Thanks Marcos, but it is not over yet.

After getting the latest 5419 definition, some of the problems did not go away.

I have more than 1000 XP SP3 (Spanish) PCs and they ALL had the described problems. An apology from Eset is no sufficient.

One problem that continues to exist after 5419 is related to USB ports, and a Windows bubble says:
http://www.online-tech-tips.com/wp-content/uploads/2008/07/usbdevicenotrecognized-thumb.png

It appears to be an strange unrelated error, but it is NOT. After NOD updated itself, some pcs (10%) go mad and require constant reboots. Of course USB hardware stop responding.

Thanks god I did not put NOD on my servers.

Also, I uninstalled NOD on some pcs and reinstalled it, they updated to 5419 and the pc became unusable AGAIN. I did had to restart to use the PC.

This is terrible. Please ESET get it right NOW because more than 1000 users are going nuts, and problem persists.

Someone said something like "Get used to it (problems). Technology is not perfect." Well, its clear that people arent perfect and Eset made a mistake. But this is a disaster.

 

Come on, here these guys are applauding themselves on how 'atleast we didnt delete the svchost.exe' and you are spoiling the party.

 

I'm afraid it did. From the System log:

The process msiexec.exe has initiated the restart of computer xxxxxxxx on behalf of user NT AUTHORITY\SYSTEM for the following reason: No title for this reason could be found
Reason Code: 0x80030002
Shutdown Type: restart
Comment: The Windows Installer initiated a system restart to complete or continue the configuration of 'ESET NOD32 Antivirus'.

I'm hesitant to run this on any more systems until I can be sure they aren't going to restart as well.

 

Since my mirror server updated to 5419 yesterday morning we have not received any updates. I forced the server to check for updates and it just returns 5419 as the latest update. According to the link posted above 5420 is available but I'm unable to download it. Anyone else seeing this?

 

i can confirm that WIndows 7 based is NOT affected... but Server 2008 is.

 

I also forced but stil 5419 is latest... for now

 

I support 30 servers and approx 200 workstations spread over about 12 customer sites. This issue affected all of them except one. I too have spent the entire day rebooting servers and workstations and apologizing to my clients for the downtime and the loss of work that many of the users experienced when their workstations suddenly hung.

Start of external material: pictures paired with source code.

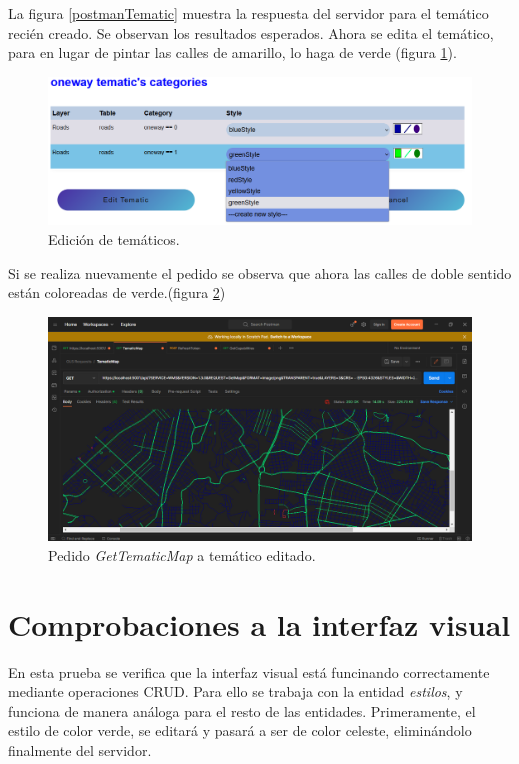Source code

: La figura \ref{postmanTematic} muestra la respuesta del servidor para el tem\'atico reci\'en creado. Se observan los resultados esperados. Ahora se edita el tem\'atico, para en lugar de pintar las calles de amarillo, lo haga de verde (figura \ref{editTematic}).

\begin{figure}[h]
\centering
\label{editTematic}
\includegraphics[scale=0.4]{images/editTematic.png} 
\caption{Edici\'on de tem\'aticos.}
\end{figure}

Si se realiza nuevamente el pedido se observa que ahora las calles de doble sentido est\'an coloreadas de verde.(figura \ref{postman2})

\begin{figure}[h]
\centering
\label{postman2}
\includegraphics[scale=0.4]{images/postmanTematic2.png} 
\caption{Pedido \textit{GetTematicMap} a tem\'atico editado.}
\vspace{5cm}
\end{figure}



\section{Comprobaciones a la interfaz visual}
En esta prueba se verifica que la interfaz visual est\'a funcinando correctamente mediante operaciones CRUD. Para ello se trabaja con la entidad \textit{estilos}, y funciona de manera an\'aloga para el resto de las entidades. Primeramente, el estilo de color verde, se editar\'a y pasar\'a a ser de color celeste, elimin\'andolo finalmente del servidor.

I have built my Managed Service Provision business based on trust and quality, this incident has dented some of my customers confidence and I am not happy!

Surely a problem as widespread as this should have been picked up in testing? It had such an immediate detrimental effect it simply cant have gone unnoticed?

Issues do get through, how many Microsoft updates have we had over the years that have caused problems, however we do have to trust the vendors to get it right and to test properly and clearly this wasnt in this case. If we cant trust the vendors then nothing will get updated!

I would however like some form of official apology from ESET to email to my customers.

 

I have 1 ERA that when I manually try to update it tells me "Failed, CANT_DOWNLOAD (date, time)"
The other ERA just downloaded the 5420 updates after I manually hit the "Update now" button.....

Is 5420 released, and good?
And why can't I download it?

 

Indeed problems with Win 2008 (SBS) server, netwerk connections lost, bsod, even the network card got disappeared after a while, updated to latest signature but no luck, finally uninstalled Smart Security on the server and the problem was solved, reinstalled the Smart Security and got the same problems again...finally uninstalled it again and waiting for some solution......at least network is up again.

 

Windows 7 is affected.

 

Is there a way to delay updates. I also spent the day apologizing to my staff and I had to hard shutdown one of my servers.. HARD SHUTDOWN!!

I hate to be the person who says this, but this is unacceptable. I'm new to Eset as of two months ago, and I've already had two catastropic problems (one with Windows updates and this one).

Even though it isn't best practice, I'm hoping that I can stop the automatic updates and download updates manually or on a delayed schedule.